The road leading to Orange County, lined with car dealerships and gas stations, signals of the
burgeoning Chinese car culture. Still, for all his love of the O.C., Ma Junhai plans to keep an apartment
downtown. His business interests are there and so are many of his friends; the notion of commuting
for two hours on the freeway each day—utterly mundane in Southern California—would be considered
slightly insane here.
So even though Orange County, China, is billed in one brochure as “100 percent American,” it is not
100 percent sprawl, as its California counterpart is. With small plots, one-car garages, and sidewalks
throughout, the development is significantly denser. Still, it’s the kind of place where you can’t get the
proverbial quart of milk—or bag of tea?—without taking the car out for a spin.

Ironically, Beijing’s wealthy are buying cars and fleeing to suburbs like Orange County to escape the
ever-worsening traffic downtown. In a way, the developments that have begun to encircle major cities
\fit into what the author and activist Naomi Klein calls “suburban Green Zones,” viewing Baghdad’s
fortified island of functionality as a model of hellish 21st-century urban development. Klein’s description
of “armored suburbs … patrolled by private militias” would certainly apply to Orange County, where the
security forces march en masse through the streets of the development. At Rose and Ginkgo, a new
Beijing development also designed by Southern California architects, the guard at the Mediterranean-style
main gate wears a jet-black version of a People’s Liberation Army uniform, a Soviet-inspired ensemble
topped by a Russian fur hat. But his ID tag reads “Longhu,” the name of the development company,
creating a perfect gulag-archipelago-meets-consumer-capitalism symbol of the new China.
It’s not entirely clear who exactly poses such a threat to these gated communities that so much security
is needed. Maybe it is pure paranoia, but it is the paranoia that comes from being conspicuously so much
wealthier than one’s fellow Beijingers. From an environmental perspective, perhaps the fact that Orange
County is so atypical of Chinese urban development is its saving grace.
China’s new prosperity and the lifestyle it allows is what brought Ma Junhai back home. But if anything,
he is living a more environmentally sensitive life with a smaller carbon footprint here in China than he was
in California as a Silicon Valley commuter. Rather than scold the Chinese, Americans would do better
to rethink and redesign our own sprawling cities. If the Chinese are set on emulating us, we might as
well give them something worth emulating.
In Orange County, when I ask a resident, Tong Xiaobo, about the appeal of the development, he explains
that the American lifestyle represents health and freedom.

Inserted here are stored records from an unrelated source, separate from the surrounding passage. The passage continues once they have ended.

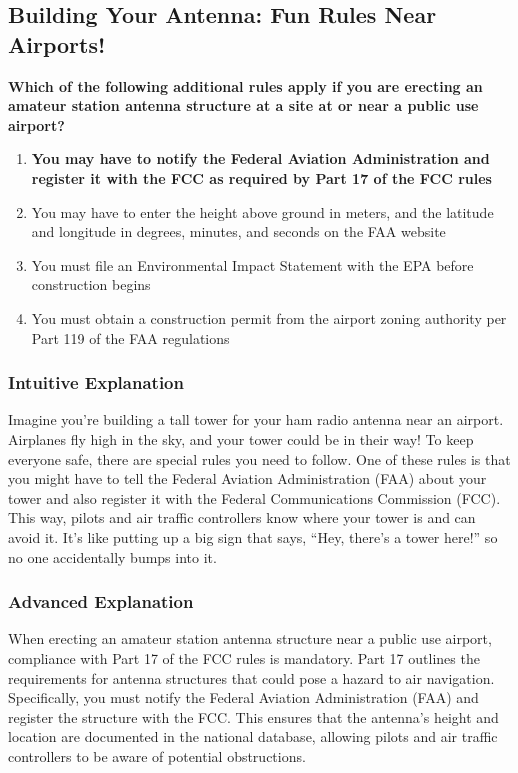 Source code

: \subsection{Building Your Antenna: Fun Rules Near Airports!}

\begin{tcolorbox}[colback=gray!10!white,colframe=black!75!black,title=\textbf{E1B06}]
\textbf{Which of the following additional rules apply if you are erecting an amateur station antenna structure at a site at or near a public use airport?}
\begin{enumerate}[label=\Alph*.]
    \item \textbf{You may have to notify the Federal Aviation Administration and register it with the FCC as required by Part 17 of the FCC rules}
    \item You may have to enter the height above ground in meters, and the latitude and longitude in degrees, minutes, and seconds on the FAA website
    \item You must file an Environmental Impact Statement with the EPA before construction begins
    \item You must obtain a construction permit from the airport zoning authority per Part 119 of the FAA regulations
\end{enumerate}
\end{tcolorbox}

\subsubsection{Intuitive Explanation}
Imagine you’re building a tall tower for your ham radio antenna near an airport. Airplanes fly high in the sky, and your tower could be in their way! To keep everyone safe, there are special rules you need to follow. One of these rules is that you might have to tell the Federal Aviation Administration (FAA) about your tower and also register it with the Federal Communications Commission (FCC). This way, pilots and air traffic controllers know where your tower is and can avoid it. It’s like putting up a big sign that says, “Hey, there’s a tower here!” so no one accidentally bumps into it.

\subsubsection{Advanced Explanation}
When erecting an amateur station antenna structure near a public use airport, compliance with Part 17 of the FCC rules is mandatory. Part 17 outlines the requirements for antenna structures that could pose a hazard to air navigation. Specifically, you must notify the Federal Aviation Administration (FAA) and register the structure with the FCC. This ensures that the antenna’s height and location are documented in the national database, allowing pilots and air traffic controllers to be aware of potential obstructions.

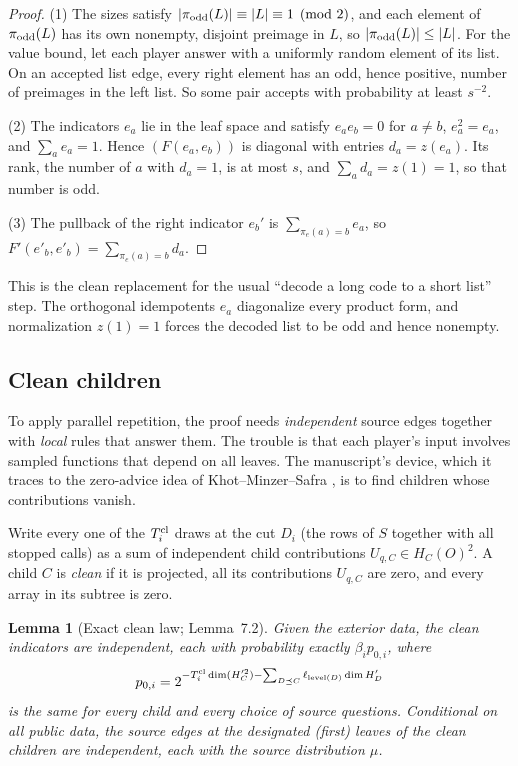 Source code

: \documentclass[11pt]{article}
\newtheorem{lemma}[theorem]{Lemma}
\theoremstyle{definition}
\theoremstyle{remark}
\begin{document}
\begin{proof}
(1) The sizes satisfy $|\pi_{\rm odd}(L)|\equiv|L|\equiv1\pmod 2$, and each
element of $\pi_{\rm odd}(L)$ has its own nonempty, disjoint preimage in $L$,
so $|\pi_{\rm odd}(L)|\le|L|$. For the value bound, let each player answer
with a uniformly random element of its list. On an accepted list edge, every
right element has an odd, hence positive, number of preimages in the left
list. So some pair accepts with probability at least $s^{-2}$.

(2) The indicators $e_a$ lie in the leaf space and satisfy $e_ae_b=0$ for
$a\ne b$, $e_a^2=e_a$, and $\sum_ae_a=1$. Hence $(F(e_a,e_b))$ is diagonal with
entries $d_a=z(e_a)$. Its rank, the number of $a$ with $d_a=1$, is at most
$s$, and $\sum_ad_a=z(1)=1$, so that number is odd.

(3) The pullback of the right indicator $e_b'$ is $\sum_{\pi_e(a)=b}e_a$, so
$F'(e'_b,e'_b)=\sum_{\pi_e(a)=b}d_a$.
\end{proof}

This is the clean replacement for the usual ``decode a long code to a short
list'' step. The orthogonal idempotents $e_a$ diagonalize every product form,
and normalization $z(1)=1$ forces the decoded list to be odd and hence
nonempty.

\subsection{Clean children}

To apply parallel repetition, the proof needs \emph{independent} source edges
together with \emph{local} rules that answer them. The trouble is that each
player's input involves sampled functions that depend on all leaves. The
manuscript's device, which it traces to the zero-advice idea of
Khot--Minzer--Safra \cite[Remark~3.2]{KMS17}, is to find children whose
contributions vanish.

Write every one of the $T_i^{\rm cl}$ draws at the cut $D_i$ (the rows of
$S$ together with all stopped calls) as a sum of independent child
contributions $U_{q,C}\in H_C(O)^2$. A child $C$ is \emph{clean} if it is
projected, all its contributions $U_{q,C}$ are zero, and every array in its
subtree is zero.

\begin{lemma}[Exact clean law; Lemma~7.2]\label{lem:clean-law}
Given the exterior data, the clean indicators are independent, each with
probability exactly $\beta_ip_{0,i}$, where
\[
 p_{0,i}=2^{-T_i^{\rm cl}\dim(H_C'^2)-\sum_{D\preceq C}\ell_{\mathrm{level}(D)}\dim H_D'}
\]
is the \emph{same for every child and every choice of source questions}.
Conditional on all public data, the source edges at the designated (first)
leaves of the clean children are independent, each with the source
distribution $\mu$.
\end{lemma}
\end{document}
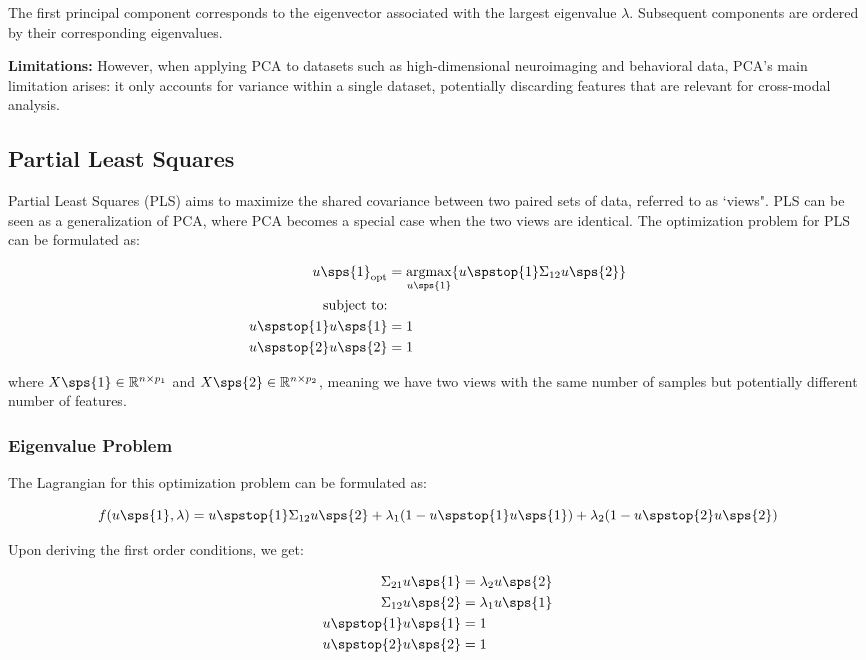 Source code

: The first principal component corresponds to the eigenvector associated with the largest eigenvalue \(\lambda\). Subsequent components are ordered by their corresponding eigenvalues.

\textbf{Limitations: }However, when applying PCA to datasets such as high-dimensional neuroimaging and behavioral
data, PCA's main limitation arises: it only accounts for variance within a single dataset, potentially discarding features that are relevant for cross-modal analysis.

\subsection{Partial Least Squares}

Partial Least Squares (PLS)\cite{wold1975path} aims to maximize the shared covariance between two paired sets of data, referred to as `views". PLS can be seen as a generalization of PCA, where PCA becomes a special case when the two views are identical. The optimization problem for PLS can be formulated as:

\begin{align}
     u\sps{1}_{\text{opt}} &= \underset{u\sps{1}}{\mathrm{argmax}} \{ u\spstop{1} \Sigma_{12} u\sps{2} \} \\
     \text{subject to:} \notag \\
     u\spstop{1}u\sps{1} &= 1 \notag \\
     u\spstop{2}u\sps{2} &= 1 \notag
\end{align}

where \( X\sps{1} \in \mathbb{R}^{n \times p_1} \) and \( X\sps{2} \in \mathbb{R}^{n \times p_2} \), meaning we have two views with the same number of samples but potentially different number of features.

\subsubsection{Eigenvalue Problem}

The Lagrangian for this optimization problem can be formulated as:

\begin{equation}
f(u\sps{1}, \lambda) = u\spstop{1} \Sigma_{12} u\sps{2} + \lambda_1 (1 - u\spstop{1}u\sps{1}) + \lambda_2 (1 - u\spstop{2}u\sps{2})
\end{equation}

Upon deriving the first order conditions, we get:

\begin{align}
    \Sigma_{21} u\sps{1} &= \lambda_2 u\sps{2} \\
    \Sigma_{12} u\sps{2} &= \lambda_1 u\sps{1} \\
    u\spstop{1}u\sps{1} &= 1 \\
    u\spstop{2}u\sps{2} &= 1
\end{align}

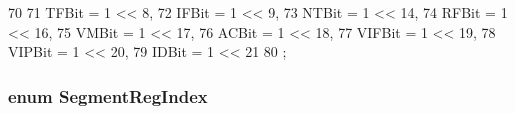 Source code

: \begin{DoxyCode}
70                   {
71         TFBit = 1 << 8,
72         IFBit = 1 << 9,
73         NTBit = 1 << 14,
74         RFBit = 1 << 16,
75         VMBit = 1 << 17,
76         ACBit = 1 << 18,
77         VIFBit = 1 << 19,
78         VIPBit = 1 << 20,
79         IDBit = 1 << 21
80     };
\end{DoxyCode}
\hypertarget{namespaceX86ISA_acea32b07c2303d31296b1c07a16c4795}{
\subsubsection[{SegmentRegIndex}]{\setlength{\rightskip}{0pt plus 5cm}enum {\bf SegmentRegIndex}}}
\label{namespaceX86ISA_acea32b07c2303d31296b1c07a16c4795}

What about it, exactly, is healthy, I ask. In
America, after all, we associate suburban sprawl with the sedentary lifestyle that has led to our national
obesity epidemic. The healthy aspect of the design that stood out, Tong explains, was having a bathroom
next to the bedroom. Traditional Chinese homes have only one bathroom, shared by all the residents.
Orange County’s homes boast lavish bathrooms adjoining the master bedroom complete with his-and-hers
sinks and a Jacuzzi. Tong extolled the additional bathroom as “an innovation in construction and design
[that] represents modern health.” He then lit up a cigarette. Having explained what he meant by “health,”
I pressed him to explain what he meant by “freedom.” He simply ignored the question.